Every key in your index is at most 12 bytes, and will probably average
8 bytes due to index compression. So to get a count that returns
150000, mysql will probably have to scan 150000*8 = 1.2 MB of index
Mysql uses 1024-byte key blocks (way too small imho), so that means at
least 1200 separate I/O operations to fetch the data. This isn't so
bad, unless your index is fragmented, which would mean quite a few
random I/Os. Even a random seek per index block won't add up to 120
As a comparison, I have a small database that logs all the traffic on a
high-traffic IRC channel.
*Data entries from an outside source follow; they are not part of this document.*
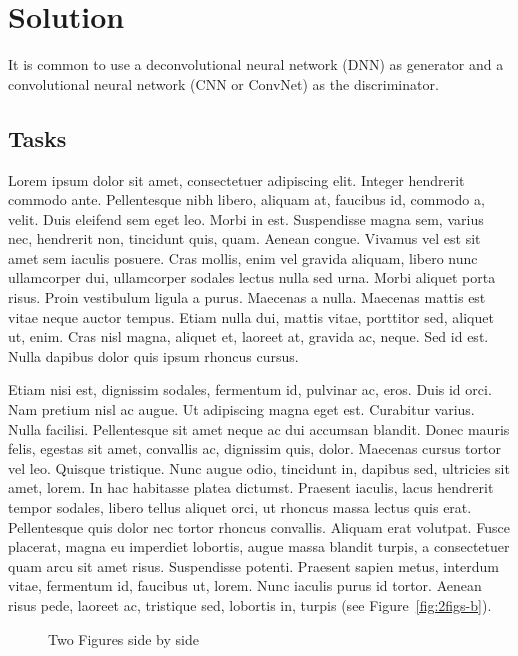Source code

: \chapter{Solution} \label{chap:solution}

It is common to use a deconvolutional neural network (DNN) as generator and a convolutional neural network (CNN or ConvNet) as the discriminator. \cite{tahiroglu_-terity_2020}

\section{Tasks} \label{sec:tasks}

Lorem ipsum dolor sit amet, consectetuer adipiscing elit. Integer
hendrerit commodo ante. Pellentesque nibh libero, aliquam at, faucibus
id, commodo a, velit. Duis eleifend sem eget leo. Morbi in
est. Suspendisse magna sem, varius nec, hendrerit non, tincidunt quis,
quam. Aenean congue. Vivamus vel est sit amet sem iaculis
posuere. Cras mollis, enim vel gravida aliquam, libero nunc
ullamcorper dui, ullamcorper sodales lectus nulla sed urna. Morbi
aliquet porta risus. Proin vestibulum ligula a purus. Maecenas a
nulla. Maecenas mattis est vitae neque auctor tempus. Etiam nulla dui,
mattis vitae, porttitor sed, aliquet ut, enim. Cras nisl magna,
aliquet et, laoreet at, gravida ac, neque. Sed id est. Nulla dapibus
dolor quis ipsum rhoncus cursus. 

Etiam nisi est, dignissim sodales, fermentum id, pulvinar ac,
eros. Duis id orci. Nam pretium nisl ac augue. Ut adipiscing magna
eget est. Curabitur varius. Nulla facilisi. Pellentesque sit amet
neque ac dui accumsan blandit. Donec mauris felis, egestas sit amet,
convallis ac, dignissim quis, dolor. Maecenas cursus tortor vel
leo. Quisque tristique. Nunc augue odio, tincidunt in, dapibus sed,
ultricies sit amet, lorem. In hac habitasse platea dictumst. Praesent
iaculis, lacus hendrerit tempor sodales, libero tellus aliquet orci,
ut rhoncus massa lectus quis erat. Pellentesque quis dolor nec tortor
rhoncus convallis. Aliquam erat volutpat. Fusce placerat, magna eu
imperdiet lobortis, augue massa blandit turpis, a consectetuer quam
arcu sit amet risus. Suspendisse potenti. Praesent sapien metus,
interdum vitae, fermentum id, faucibus ut, lorem. Nunc iaculis purus
id tortor. Aenean risus pede, laoreet ac, tristique sed, lobortis in,
turpis (see Figure~\ref{fig:2figs-b}). 

\begin{figure}
  \qquad
  \caption{Two Figures side by side}
  \label{fig:2figs}
\end{figure}


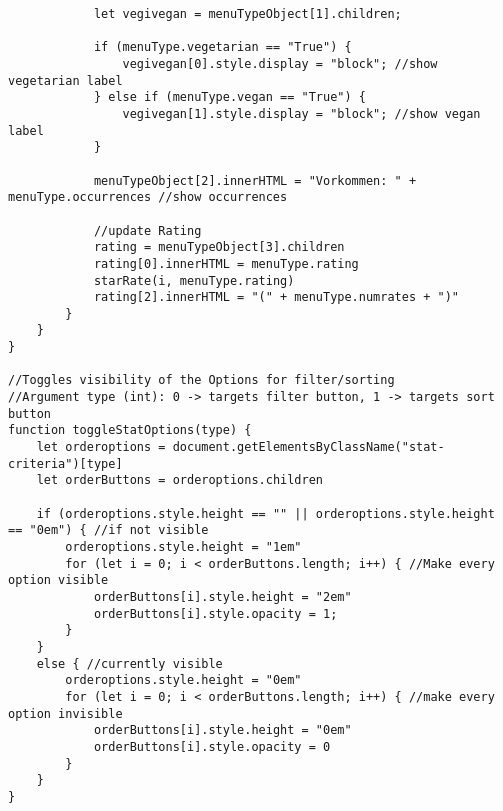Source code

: \begin{lstlisting}
            let vegivegan = menuTypeObject[1].children;

            if (menuType.vegetarian == "True") {
                vegivegan[0].style.display = "block"; //show vegetarian label
            } else if (menuType.vegan == "True") {
                vegivegan[1].style.display = "block"; //show vegan label
            }

            menuTypeObject[2].innerHTML = "Vorkommen: " + menuType.occurrences //show occurrences

            //update Rating
            rating = menuTypeObject[3].children
            rating[0].innerHTML = menuType.rating
            starRate(i, menuType.rating)
            rating[2].innerHTML = "(" + menuType.numrates + ")"
        }
    }
}

//Toggles visibility of the Options for filter/sorting
//Argument type (int): 0 -> targets filter button, 1 -> targets sort button
function toggleStatOptions(type) {
    let orderoptions = document.getElementsByClassName("stat-criteria")[type]
    let orderButtons = orderoptions.children

    if (orderoptions.style.height == "" || orderoptions.style.height == "0em") { //if not visible
        orderoptions.style.height = "1em"
        for (let i = 0; i < orderButtons.length; i++) { //Make every option visible
            orderButtons[i].style.height = "2em"
            orderButtons[i].style.opacity = 1;
        }
    }
    else { //currently visible
        orderoptions.style.height = "0em"
        for (let i = 0; i < orderButtons.length; i++) { //make every option invisible
            orderButtons[i].style.height = "0em"
            orderButtons[i].style.opacity = 0
        }
    }
}
\end{lstlisting}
I have a "words" table, which is just word
and a unique ID, a "lines" table for the actual channel content, and a
"lines_words" linking table. A search for the word "the"
select count(*) from lines_words lw, words w
where lw.wordid=w.id and w.word="the";
returns the number 436616, and takes 14 seconds. The same query run
immediately afterwards (so the index is in memory) takes 8 seconds. So
that's 6 seconds to read from the index, and 8 seconds to calculate the
result (P6/200, 512MB RAM, FreeBSD 5, mysql 3.23.18). The lines_words
linking table has 23 million entries in it and the .MYI file is 200 MB.
You might want to try ktracing mysqld during the query. Run "ktrace -p
<mysqldpid>", run your query, run "ktrace -C", then run "kdump -T -m16
| grep pread". Index reads will show up as calls with the 3rd argument
0x400. Keep an eye on both the second argument (file offset), and the
elapsed time of the syscall (on the RET lines). If the offset jumps
around, you can optimize your index with myisamchk. If the offset
increments steadily but the elapsed time is still high (over 0.0001),
you might want to get a faster disk :)